(TASK TO CARRY OUT)
How many of the lines below have "emph" in them? Say the number and nothing more.
Top of INFORMATION GIVEN
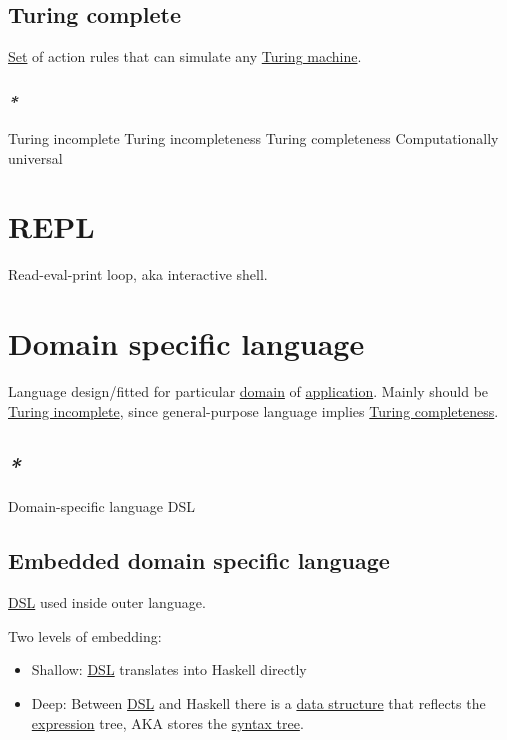 \documentclass[a4paper,14pt,oneside]{book}
\begin{document}
\subsection{\label{org3f33d72}Turing complete}
\label{sec:org6679325}

\hyperref[org6b6e43e]{Set} of action rules that can simulate any \hyperref[org821ef3a]{Turing machine}.

\subsubsection{\emph{*}}
\label{sec:orgf325ff0}

\label{orgb935e12}Turing incomplete
\label{orgfff5b4c}Turing incompleteness
\label{org5f72959}Turing completeness
\label{orgbb67ce9}Computationally universal

\section{\label{org5db0329}REPL}
\label{sec:orgeb7fb61}
Read-eval-print loop, aka interactive shell.

\section{\label{org1550ee4}Domain specific language}
\label{sec:org044550a}
Language design/fitted for particular \hyperref[org6c7498b]{domain} of \hyperref[org5ea1552]{application}. Mainly should be \hyperref[orgb935e12]{Turing incomplete}, since general-purpose language implies \hyperref[org5f72959]{Turing completeness}.

\subsection{\emph{*}}
\label{sec:org63637b0}

\label{org80393bc}Domain-specific language
\label{org1ab8402}DSL

\subsection{\label{orgfc8a200}Embedded domain specific language}
\label{sec:org1db37a2}

\hyperref[org1ab8402]{DSL} used inside outer language.

Two levels of embedding:

\begin{itemize}
\item Shallow: \hyperref[org1ab8402]{DSL} translates into Haskell directly
\item Deep: Between \hyperref[org1ab8402]{DSL} and Haskell there is a \hyperref[org8fcbf29]{data structure} that reflects the \hyperref[orgbe3746b]{expression} tree, AKA stores the \hyperref[orga42a278]{syntax tree}.
\end{itemize}
\end{document}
Bottom of INFORMATION GIVEN
(WRITTEN RESPONSE)
2